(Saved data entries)
☆ ☆ ☆ ☆ ☆

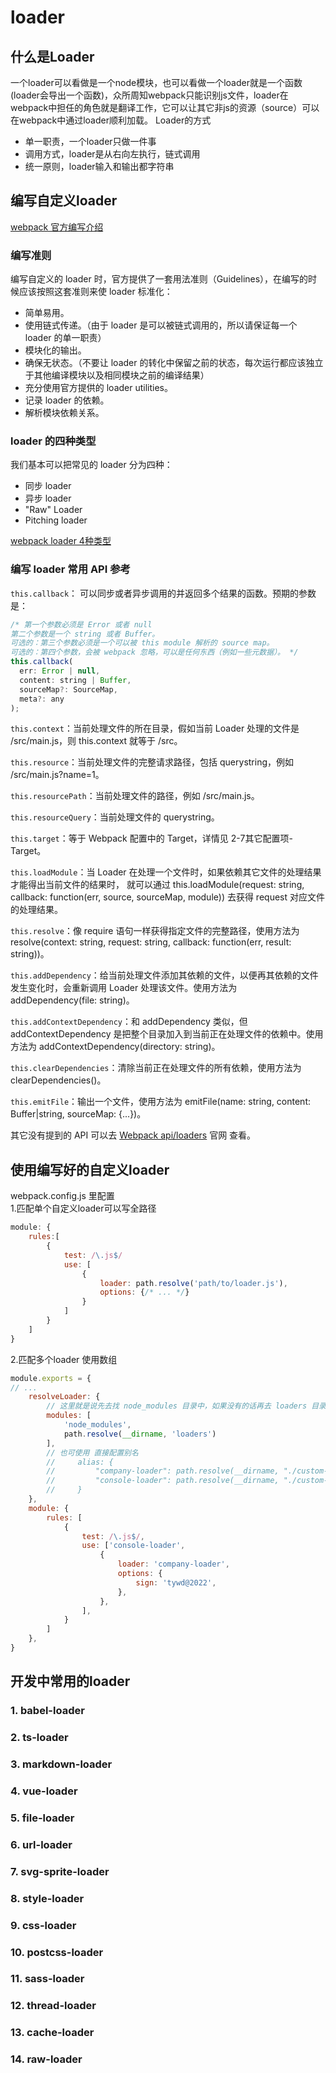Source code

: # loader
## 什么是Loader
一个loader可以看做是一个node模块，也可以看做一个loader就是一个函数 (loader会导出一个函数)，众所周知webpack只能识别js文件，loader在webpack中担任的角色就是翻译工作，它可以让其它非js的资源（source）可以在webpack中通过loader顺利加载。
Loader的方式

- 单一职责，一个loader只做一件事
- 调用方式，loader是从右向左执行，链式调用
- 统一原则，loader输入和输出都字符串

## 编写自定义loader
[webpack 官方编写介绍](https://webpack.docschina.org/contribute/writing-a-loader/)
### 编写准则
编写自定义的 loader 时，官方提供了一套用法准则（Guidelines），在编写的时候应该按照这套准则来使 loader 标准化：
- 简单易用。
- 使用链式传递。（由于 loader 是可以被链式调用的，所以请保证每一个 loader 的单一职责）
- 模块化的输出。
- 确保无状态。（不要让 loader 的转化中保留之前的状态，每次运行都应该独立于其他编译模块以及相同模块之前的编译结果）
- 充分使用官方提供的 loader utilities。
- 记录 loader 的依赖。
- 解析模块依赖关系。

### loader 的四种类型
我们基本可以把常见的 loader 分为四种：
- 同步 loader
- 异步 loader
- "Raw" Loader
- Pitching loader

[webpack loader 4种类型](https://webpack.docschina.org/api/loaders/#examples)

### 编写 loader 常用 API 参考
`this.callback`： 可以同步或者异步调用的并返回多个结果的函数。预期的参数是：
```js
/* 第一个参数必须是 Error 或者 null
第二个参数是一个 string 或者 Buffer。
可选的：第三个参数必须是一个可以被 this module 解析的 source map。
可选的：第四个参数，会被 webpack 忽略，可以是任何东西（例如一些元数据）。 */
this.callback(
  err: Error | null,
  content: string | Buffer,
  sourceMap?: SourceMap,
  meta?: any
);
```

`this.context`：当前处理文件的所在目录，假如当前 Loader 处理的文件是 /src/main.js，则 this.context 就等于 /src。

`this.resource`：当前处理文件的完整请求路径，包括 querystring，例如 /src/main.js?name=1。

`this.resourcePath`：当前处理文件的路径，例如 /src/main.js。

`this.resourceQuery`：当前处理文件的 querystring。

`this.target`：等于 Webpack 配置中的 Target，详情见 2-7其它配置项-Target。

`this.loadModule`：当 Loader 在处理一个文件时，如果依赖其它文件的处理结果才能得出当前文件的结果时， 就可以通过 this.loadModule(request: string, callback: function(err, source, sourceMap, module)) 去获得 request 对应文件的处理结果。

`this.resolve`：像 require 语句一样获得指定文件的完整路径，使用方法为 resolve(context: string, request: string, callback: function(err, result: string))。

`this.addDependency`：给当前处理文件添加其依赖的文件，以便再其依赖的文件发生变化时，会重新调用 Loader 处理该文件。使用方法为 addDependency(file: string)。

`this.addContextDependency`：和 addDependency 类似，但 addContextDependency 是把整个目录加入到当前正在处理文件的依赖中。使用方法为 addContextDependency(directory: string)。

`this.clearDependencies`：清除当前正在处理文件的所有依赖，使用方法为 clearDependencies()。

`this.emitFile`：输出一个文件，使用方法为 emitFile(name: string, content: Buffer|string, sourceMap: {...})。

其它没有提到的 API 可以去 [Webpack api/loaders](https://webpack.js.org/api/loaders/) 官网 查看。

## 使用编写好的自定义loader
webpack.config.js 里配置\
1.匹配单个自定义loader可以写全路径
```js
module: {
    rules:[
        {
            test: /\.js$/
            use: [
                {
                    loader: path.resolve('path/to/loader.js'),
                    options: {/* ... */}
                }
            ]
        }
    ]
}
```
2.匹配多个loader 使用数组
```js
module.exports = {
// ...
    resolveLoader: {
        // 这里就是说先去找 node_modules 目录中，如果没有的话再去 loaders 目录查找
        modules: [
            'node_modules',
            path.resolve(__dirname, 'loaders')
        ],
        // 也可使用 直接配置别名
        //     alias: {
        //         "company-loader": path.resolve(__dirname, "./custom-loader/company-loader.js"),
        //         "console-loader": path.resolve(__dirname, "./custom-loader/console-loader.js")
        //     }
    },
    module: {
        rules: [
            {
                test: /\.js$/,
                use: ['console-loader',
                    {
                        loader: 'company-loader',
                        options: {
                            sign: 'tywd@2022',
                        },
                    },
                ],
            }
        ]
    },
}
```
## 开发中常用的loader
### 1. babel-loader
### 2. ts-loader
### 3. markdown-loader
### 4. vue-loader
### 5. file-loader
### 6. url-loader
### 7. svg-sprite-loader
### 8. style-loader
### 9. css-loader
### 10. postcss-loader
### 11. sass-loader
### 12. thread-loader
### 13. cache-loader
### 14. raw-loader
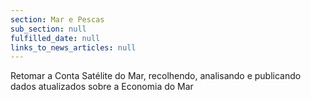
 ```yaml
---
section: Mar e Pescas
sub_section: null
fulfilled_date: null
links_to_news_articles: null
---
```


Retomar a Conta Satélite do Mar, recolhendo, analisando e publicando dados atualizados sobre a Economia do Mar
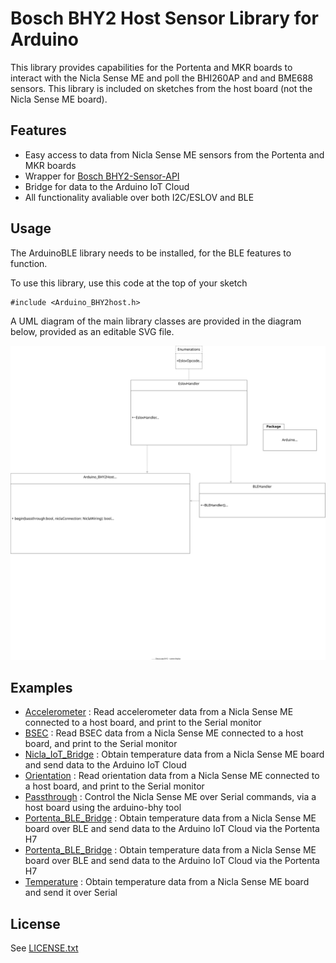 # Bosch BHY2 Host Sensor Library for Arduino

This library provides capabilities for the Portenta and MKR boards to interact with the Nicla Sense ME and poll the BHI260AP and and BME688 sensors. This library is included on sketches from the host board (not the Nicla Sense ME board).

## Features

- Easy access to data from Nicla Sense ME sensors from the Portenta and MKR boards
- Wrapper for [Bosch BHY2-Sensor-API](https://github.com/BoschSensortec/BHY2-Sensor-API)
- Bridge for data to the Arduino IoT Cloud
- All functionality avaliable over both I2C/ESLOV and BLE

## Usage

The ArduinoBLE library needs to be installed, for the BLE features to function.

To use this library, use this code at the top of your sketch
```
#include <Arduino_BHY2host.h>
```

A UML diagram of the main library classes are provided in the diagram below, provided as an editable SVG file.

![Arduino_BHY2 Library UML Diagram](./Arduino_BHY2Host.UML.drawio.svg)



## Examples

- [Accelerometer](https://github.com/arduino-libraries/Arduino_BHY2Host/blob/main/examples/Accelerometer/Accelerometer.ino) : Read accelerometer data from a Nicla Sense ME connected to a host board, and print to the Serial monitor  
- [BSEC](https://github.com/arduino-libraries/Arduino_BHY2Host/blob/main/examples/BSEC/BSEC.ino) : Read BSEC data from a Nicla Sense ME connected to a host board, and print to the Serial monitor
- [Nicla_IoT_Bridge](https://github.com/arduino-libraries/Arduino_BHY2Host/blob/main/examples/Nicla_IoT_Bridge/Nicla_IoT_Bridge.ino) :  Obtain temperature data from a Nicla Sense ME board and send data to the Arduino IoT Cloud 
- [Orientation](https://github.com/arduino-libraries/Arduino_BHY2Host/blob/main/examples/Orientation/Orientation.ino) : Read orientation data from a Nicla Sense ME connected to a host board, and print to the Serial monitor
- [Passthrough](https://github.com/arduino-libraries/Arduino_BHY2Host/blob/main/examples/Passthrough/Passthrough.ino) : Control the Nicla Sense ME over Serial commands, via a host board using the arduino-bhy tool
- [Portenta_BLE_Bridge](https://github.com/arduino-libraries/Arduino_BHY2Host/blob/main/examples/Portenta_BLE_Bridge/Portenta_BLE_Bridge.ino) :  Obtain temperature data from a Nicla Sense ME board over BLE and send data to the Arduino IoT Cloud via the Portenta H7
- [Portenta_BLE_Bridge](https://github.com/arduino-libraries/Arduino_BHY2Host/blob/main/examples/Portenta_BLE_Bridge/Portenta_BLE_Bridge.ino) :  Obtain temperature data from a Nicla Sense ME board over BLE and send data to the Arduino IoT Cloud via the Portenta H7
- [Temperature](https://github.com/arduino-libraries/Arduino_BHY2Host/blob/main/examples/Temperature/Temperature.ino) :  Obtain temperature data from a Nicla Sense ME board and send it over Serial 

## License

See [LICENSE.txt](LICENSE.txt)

☆ ☆ ☆ ☆ ☆

_Your task:_ The answer must consist of the entries above, reproduced word for word, without any pictures.

_Solution for this problem:_
Source code

: # loader
## 什么是Loader
一个loader可以看做是一个node模块，也可以看做一个loader就是一个函数 (loader会导出一个函数)，众所周知webpack只能识别js文件，loader在webpack中担任的角色就是翻译工作，它可以让其它非js的资源（source）可以在webpack中通过loader顺利加载。
Loader的方式

- 单一职责，一个loader只做一件事
- 调用方式，loader是从右向左执行，链式调用
- 统一原则，loader输入和输出都字符串

## 编写自定义loader
[webpack 官方编写介绍](https://webpack.docschina.org/contribute/writing-a-loader/)
### 编写准则
编写自定义的 loader 时，官方提供了一套用法准则（Guidelines），在编写的时候应该按照这套准则来使 loader 标准化：
- 简单易用。
- 使用链式传递。（由于 loader 是可以被链式调用的，所以请保证每一个 loader 的单一职责）
- 模块化的输出。
- 确保无状态。（不要让 loader 的转化中保留之前的状态，每次运行都应该独立于其他编译模块以及相同模块之前的编译结果）
- 充分使用官方提供的 loader utilities。
- 记录 loader 的依赖。
- 解析模块依赖关系。

### loader 的四种类型
我们基本可以把常见的 loader 分为四种：
- 同步 loader
- 异步 loader
- "Raw" Loader
- Pitching loader

[webpack loader 4种类型](https://webpack.docschina.org/api/loaders/#examples)

### 编写 loader 常用 API 参考
`this.callback`： 可以同步或者异步调用的并返回多个结果的函数。预期的参数是：
```js
/* 第一个参数必须是 Error 或者 null
第二个参数是一个 string 或者 Buffer。
可选的：第三个参数必须是一个可以被 this module 解析的 source map。
可选的：第四个参数，会被 webpack 忽略，可以是任何东西（例如一些元数据）。 */
this.callback(
  err: Error | null,
  content: string | Buffer,
  sourceMap?: SourceMap,
  meta?: any
);
```

`this.context`：当前处理文件的所在目录，假如当前 Loader 处理的文件是 /src/main.js，则 this.context 就等于 /src。

`this.resource`：当前处理文件的完整请求路径，包括 querystring，例如 /src/main.js?name=1。

`this.resourcePath`：当前处理文件的路径，例如 /src/main.js。

`this.resourceQuery`：当前处理文件的 querystring。

`this.target`：等于 Webpack 配置中的 Target，详情见 2-7其它配置项-Target。

`this.loadModule`：当 Loader 在处理一个文件时，如果依赖其它文件的处理结果才能得出当前文件的结果时， 就可以通过 this.loadModule(request: string, callback: function(err, source, sourceMap, module)) 去获得 request 对应文件的处理结果。

`this.resolve`：像 require 语句一样获得指定文件的完整路径，使用方法为 resolve(context: string, request: string, callback: function(err, result: string))。

`this.addDependency`：给当前处理文件添加其依赖的文件，以便再其依赖的文件发生变化时，会重新调用 Loader 处理该文件。使用方法为 addDependency(file: string)。

`this.addContextDependency`：和 addDependency 类似，但 addContextDependency 是把整个目录加入到当前正在处理文件的依赖中。使用方法为 addContextDependency(directory: string)。

`this.clearDependencies`：清除当前正在处理文件的所有依赖，使用方法为 clearDependencies()。

`this.emitFile`：输出一个文件，使用方法为 emitFile(name: string, content: Buffer|string, sourceMap: {...})。

其它没有提到的 API 可以去 [Webpack api/loaders](https://webpack.js.org/api/loaders/) 官网 查看。

## 使用编写好的自定义loader
webpack.config.js 里配置\
1.匹配单个自定义loader可以写全路径
```js
module: {
    rules:[
        {
            test: /\.js$/
            use: [
                {
                    loader: path.resolve('path/to/loader.js'),
                    options: {/* ... */}
                }
            ]
        }
    ]
}
```
2.匹配多个loader 使用数组
```js
module.exports = {
// ...
    resolveLoader: {
        // 这里就是说先去找 node_modules 目录中，如果没有的话再去 loaders 目录查找
        modules: [
            'node_modules',
            path.resolve(__dirname, 'loaders')
        ],
        // 也可使用 直接配置别名
        //     alias: {
        //         "company-loader": path.resolve(__dirname, "./custom-loader/company-loader.js"),
        //         "console-loader": path.resolve(__dirname, "./custom-loader/console-loader.js")
        //     }
    },
    module: {
        rules: [
            {
                test: /\.js$/,
                use: ['console-loader',
                    {
                        loader: 'company-loader',
                        options: {
                            sign: 'tywd@2022',
                        },
                    },
                ],
            }
        ]
    },
}
```
## 开发中常用的loader
### 1. babel-loader
### 2. ts-loader
### 3. markdown-loader
### 4. vue-loader
### 5. file-loader
### 6. url-loader
### 7. svg-sprite-loader
### 8. style-loader
### 9. css-loader
### 10. postcss-loader
### 11. sass-loader
### 12. thread-loader
### 13. cache-loader
### 14. raw-loader
 ```yaml
---
section: Mar e Pescas
sub_section: null
fulfilled_date: null
links_to_news_articles: null
---
```


Retomar a Conta Satélite do Mar, recolhendo, analisando e publicando dados atualizados sobre a Economia do Mar
 # Bosch BHY2 Host Sensor Library for Arduino

This library provides capabilities for the Portenta and MKR boards to interact with the Nicla Sense ME and poll the BHI260AP and and BME688 sensors. This library is included on sketches from the host board (not the Nicla Sense ME board).

## Features

- Easy access to data from Nicla Sense ME sensors from the Portenta and MKR boards
- Wrapper for [Bosch BHY2-Sensor-API](https://github.com/BoschSensortec/BHY2-Sensor-API)
- Bridge for data to the Arduino IoT Cloud
- All functionality avaliable over both I2C/ESLOV and BLE

## Usage

The ArduinoBLE library needs to be installed, for the BLE features to function.

To use this library, use this code at the top of your sketch
```
#include <Arduino_BHY2host.h>
```

A UML diagram of the main library classes are provided in the diagram below, provided as an editable SVG file.

![Arduino_BHY2 Library UML Diagram](./Arduino_BHY2Host.UML.drawio.svg)



## Examples

- [Accelerometer](https://github.com/arduino-libraries/Arduino_BHY2Host/blob/main/examples/Accelerometer/Accelerometer.ino) : Read accelerometer data from a Nicla Sense ME connected to a host board, and print to the Serial monitor  
- [BSEC](https://github.com/arduino-libraries/Arduino_BHY2Host/blob/main/examples/BSEC/BSEC.ino) : Read BSEC data from a Nicla Sense ME connected to a host board, and print to the Serial monitor
- [Nicla_IoT_Bridge](https://github.com/arduino-libraries/Arduino_BHY2Host/blob/main/examples/Nicla_IoT_Bridge/Nicla_IoT_Bridge.ino) :  Obtain temperature data from a Nicla Sense ME board and send data to the Arduino IoT Cloud 
- [Orientation](https://github.com/arduino-libraries/Arduino_BHY2Host/blob/main/examples/Orientation/Orientation.ino) : Read orientation data from a Nicla Sense ME connected to a host board, and print to the Serial monitor
- [Passthrough](https://github.com/arduino-libraries/Arduino_BHY2Host/blob/main/examples/Passthrough/Passthrough.ino) : Control the Nicla Sense ME over Serial commands, via a host board using the arduino-bhy tool
- [Portenta_BLE_Bridge](https://github.com/arduino-libraries/Arduino_BHY2Host/blob/main/examples/Portenta_BLE_Bridge/Portenta_BLE_Bridge.ino) :  Obtain temperature data from a Nicla Sense ME board over BLE and send data to the Arduino IoT Cloud via the Portenta H7
- [Portenta_BLE_Bridge](https://github.com/arduino-libraries/Arduino_BHY2Host/blob/main/examples/Portenta_BLE_Bridge/Portenta_BLE_Bridge.ino) :  Obtain temperature data from a Nicla Sense ME board over BLE and send data to the Arduino IoT Cloud via the Portenta H7
- [Temperature](https://github.com/arduino-libraries/Arduino_BHY2Host/blob/main/examples/Temperature/Temperature.ino) :  Obtain temperature data from a Nicla Sense ME board and send it over Serial 

## License

See [LICENSE.txt](LICENSE.txt)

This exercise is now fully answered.